- **Work instruction**
Reproduce all the entries beneath this sentence exactly.

- **Records provided**
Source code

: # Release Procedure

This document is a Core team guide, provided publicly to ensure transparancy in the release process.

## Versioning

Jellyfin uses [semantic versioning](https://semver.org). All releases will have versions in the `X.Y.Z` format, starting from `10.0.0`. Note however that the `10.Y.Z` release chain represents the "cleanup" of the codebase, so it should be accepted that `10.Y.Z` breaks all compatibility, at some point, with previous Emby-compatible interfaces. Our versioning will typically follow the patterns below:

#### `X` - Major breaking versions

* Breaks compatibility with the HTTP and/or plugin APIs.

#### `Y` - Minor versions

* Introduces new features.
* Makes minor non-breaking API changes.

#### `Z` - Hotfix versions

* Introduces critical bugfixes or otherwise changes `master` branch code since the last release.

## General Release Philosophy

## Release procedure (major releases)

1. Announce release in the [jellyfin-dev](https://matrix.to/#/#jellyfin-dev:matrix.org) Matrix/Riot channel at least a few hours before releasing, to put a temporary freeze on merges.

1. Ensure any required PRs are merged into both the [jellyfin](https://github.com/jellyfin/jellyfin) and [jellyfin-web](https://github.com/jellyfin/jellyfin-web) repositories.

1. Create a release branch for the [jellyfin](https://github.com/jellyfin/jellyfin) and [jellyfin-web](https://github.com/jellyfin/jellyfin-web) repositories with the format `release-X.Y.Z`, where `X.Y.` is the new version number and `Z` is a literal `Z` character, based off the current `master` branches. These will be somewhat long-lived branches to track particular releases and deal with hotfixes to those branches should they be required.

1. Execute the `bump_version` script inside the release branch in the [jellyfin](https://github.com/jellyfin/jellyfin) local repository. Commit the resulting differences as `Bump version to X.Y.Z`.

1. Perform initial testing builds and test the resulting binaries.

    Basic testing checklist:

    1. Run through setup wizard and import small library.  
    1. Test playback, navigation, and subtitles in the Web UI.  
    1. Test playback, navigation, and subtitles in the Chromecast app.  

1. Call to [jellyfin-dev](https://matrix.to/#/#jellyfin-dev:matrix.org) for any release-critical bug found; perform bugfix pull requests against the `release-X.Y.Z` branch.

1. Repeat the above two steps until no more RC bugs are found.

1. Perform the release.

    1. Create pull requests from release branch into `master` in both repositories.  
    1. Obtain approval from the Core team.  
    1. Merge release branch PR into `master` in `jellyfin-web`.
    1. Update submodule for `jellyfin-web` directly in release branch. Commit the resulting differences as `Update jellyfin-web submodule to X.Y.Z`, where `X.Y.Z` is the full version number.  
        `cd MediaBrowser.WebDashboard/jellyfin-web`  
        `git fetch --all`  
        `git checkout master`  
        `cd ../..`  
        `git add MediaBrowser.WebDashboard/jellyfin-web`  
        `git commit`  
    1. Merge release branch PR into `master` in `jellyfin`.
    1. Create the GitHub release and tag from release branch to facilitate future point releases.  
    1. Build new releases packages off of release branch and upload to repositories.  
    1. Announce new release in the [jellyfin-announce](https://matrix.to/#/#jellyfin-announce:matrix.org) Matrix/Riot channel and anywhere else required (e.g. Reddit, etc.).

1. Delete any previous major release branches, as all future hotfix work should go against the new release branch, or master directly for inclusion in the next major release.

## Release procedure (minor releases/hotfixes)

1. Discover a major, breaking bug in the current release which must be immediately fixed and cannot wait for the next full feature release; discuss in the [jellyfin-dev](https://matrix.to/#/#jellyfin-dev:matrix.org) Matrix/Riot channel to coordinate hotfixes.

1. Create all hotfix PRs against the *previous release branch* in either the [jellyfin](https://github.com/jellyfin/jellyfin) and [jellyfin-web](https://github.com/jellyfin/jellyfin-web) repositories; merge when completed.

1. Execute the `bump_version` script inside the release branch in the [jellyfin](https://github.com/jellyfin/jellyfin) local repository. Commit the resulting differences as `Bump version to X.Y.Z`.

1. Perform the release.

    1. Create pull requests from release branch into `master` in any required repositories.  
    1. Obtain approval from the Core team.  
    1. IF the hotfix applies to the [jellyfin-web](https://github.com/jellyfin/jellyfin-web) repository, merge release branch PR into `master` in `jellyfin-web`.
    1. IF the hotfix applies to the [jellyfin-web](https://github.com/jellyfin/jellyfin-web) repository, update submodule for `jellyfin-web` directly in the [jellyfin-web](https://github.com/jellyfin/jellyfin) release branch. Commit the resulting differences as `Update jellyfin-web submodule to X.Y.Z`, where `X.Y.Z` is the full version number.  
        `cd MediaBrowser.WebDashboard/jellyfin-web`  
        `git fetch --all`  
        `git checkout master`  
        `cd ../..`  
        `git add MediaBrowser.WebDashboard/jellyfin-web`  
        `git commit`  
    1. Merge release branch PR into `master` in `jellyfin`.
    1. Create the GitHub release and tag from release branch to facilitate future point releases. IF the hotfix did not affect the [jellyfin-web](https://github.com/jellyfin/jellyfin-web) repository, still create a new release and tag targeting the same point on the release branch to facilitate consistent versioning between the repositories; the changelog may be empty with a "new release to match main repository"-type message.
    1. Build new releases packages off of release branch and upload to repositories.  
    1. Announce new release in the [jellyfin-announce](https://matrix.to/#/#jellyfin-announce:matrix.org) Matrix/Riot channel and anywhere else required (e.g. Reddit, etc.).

- **Response to this task**
Source code

: # Release Procedure

This document is a Core team guide, provided publicly to ensure transparancy in the release process.

## Versioning

Jellyfin uses [semantic versioning](https://semver.org). All releases will have versions in the `X.Y.Z` format, starting from `10.0.0`. Note however that the `10.Y.Z` release chain represents the "cleanup" of the codebase, so it should be accepted that `10.Y.Z` breaks all compatibility, at some point, with previous Emby-compatible interfaces. Our versioning will typically follow the patterns below:

#### `X` - Major breaking versions

* Breaks compatibility with the HTTP and/or plugin APIs.

#### `Y` - Minor versions

* Introduces new features.
* Makes minor non-breaking API changes.

#### `Z` - Hotfix versions

* Introduces critical bugfixes or otherwise changes `master` branch code since the last release.

## General Release Philosophy

## Release procedure (major releases)

1. Announce release in the [jellyfin-dev](https://matrix.to/#/#jellyfin-dev:matrix.org) Matrix/Riot channel at least a few hours before releasing, to put a temporary freeze on merges.

1. Ensure any required PRs are merged into both the [jellyfin](https://github.com/jellyfin/jellyfin) and [jellyfin-web](https://github.com/jellyfin/jellyfin-web) repositories.

1. Create a release branch for the [jellyfin](https://github.com/jellyfin/jellyfin) and [jellyfin-web](https://github.com/jellyfin/jellyfin-web) repositories with the format `release-X.Y.Z`, where `X.Y.` is the new version number and `Z` is a literal `Z` character, based off the current `master` branches. These will be somewhat long-lived branches to track particular releases and deal with hotfixes to those branches should they be required.

1. Execute the `bump_version` script inside the release branch in the [jellyfin](https://github.com/jellyfin/jellyfin) local repository. Commit the resulting differences as `Bump version to X.Y.Z`.

1. Perform initial testing builds and test the resulting binaries.

    Basic testing checklist:

    1. Run through setup wizard and import small library.  
    1. Test playback, navigation, and subtitles in the Web UI.  
    1. Test playback, navigation, and subtitles in the Chromecast app.  

1. Call to [jellyfin-dev](https://matrix.to/#/#jellyfin-dev:matrix.org) for any release-critical bug found; perform bugfix pull requests against the `release-X.Y.Z` branch.

1. Repeat the above two steps until no more RC bugs are found.

1. Perform the release.

    1. Create pull requests from release branch into `master` in both repositories.  
    1. Obtain approval from the Core team.  
    1. Merge release branch PR into `master` in `jellyfin-web`.
    1. Update submodule for `jellyfin-web` directly in release branch. Commit the resulting differences as `Update jellyfin-web submodule to X.Y.Z`, where `X.Y.Z` is the full version number.  
        `cd MediaBrowser.WebDashboard/jellyfin-web`  
        `git fetch --all`  
        `git checkout master`  
        `cd ../..`  
        `git add MediaBrowser.WebDashboard/jellyfin-web`  
        `git commit`  
    1. Merge release branch PR into `master` in `jellyfin`.
    1. Create the GitHub release and tag from release branch to facilitate future point releases.  
    1. Build new releases packages off of release branch and upload to repositories.  
    1. Announce new release in the [jellyfin-announce](https://matrix.to/#/#jellyfin-announce:matrix.org) Matrix/Riot channel and anywhere else required (e.g. Reddit, etc.).

1. Delete any previous major release branches, as all future hotfix work should go against the new release branch, or master directly for inclusion in the next major release.

## Release procedure (minor releases/hotfixes)

1. Discover a major, breaking bug in the current release which must be immediately fixed and cannot wait for the next full feature release; discuss in the [jellyfin-dev](https://matrix.to/#/#jellyfin-dev:matrix.org) Matrix/Riot channel to coordinate hotfixes.

1. Create all hotfix PRs against the *previous release branch* in either the [jellyfin](https://github.com/jellyfin/jellyfin) and [jellyfin-web](https://github.com/jellyfin/jellyfin-web) repositories; merge when completed.

1. Execute the `bump_version` script inside the release branch in the [jellyfin](https://github.com/jellyfin/jellyfin) local repository. Commit the resulting differences as `Bump version to X.Y.Z`.

1. Perform the release.

    1. Create pull requests from release branch into `master` in any required repositories.  
    1. Obtain approval from the Core team.  
    1. IF the hotfix applies to the [jellyfin-web](https://github.com/jellyfin/jellyfin-web) repository, merge release branch PR into `master` in `jellyfin-web`.
    1. IF the hotfix applies to the [jellyfin-web](https://github.com/jellyfin/jellyfin-web) repository, update submodule for `jellyfin-web` directly in the [jellyfin-web](https://github.com/jellyfin/jellyfin) release branch. Commit the resulting differences as `Update jellyfin-web submodule to X.Y.Z`, where `X.Y.Z` is the full version number.  
        `cd MediaBrowser.WebDashboard/jellyfin-web`  
        `git fetch --all`  
        `git checkout master`  
        `cd ../..`  
        `git add MediaBrowser.WebDashboard/jellyfin-web`  
        `git commit`  
    1. Merge release branch PR into `master` in `jellyfin`.
    1. Create the GitHub release and tag from release branch to facilitate future point releases. IF the hotfix did not affect the [jellyfin-web](https://github.com/jellyfin/jellyfin-web) repository, still create a new release and tag targeting the same point on the release branch to facilitate consistent versioning between the repositories; the changelog may be empty with a "new release to match main repository"-type message.
    1. Build new releases packages off of release branch and upload to repositories.  
    1. Announce new release in the [jellyfin-announce](https://matrix.to/#/#jellyfin-announce:matrix.org) Matrix/Riot channel and anywhere else required (e.g. Reddit, etc.).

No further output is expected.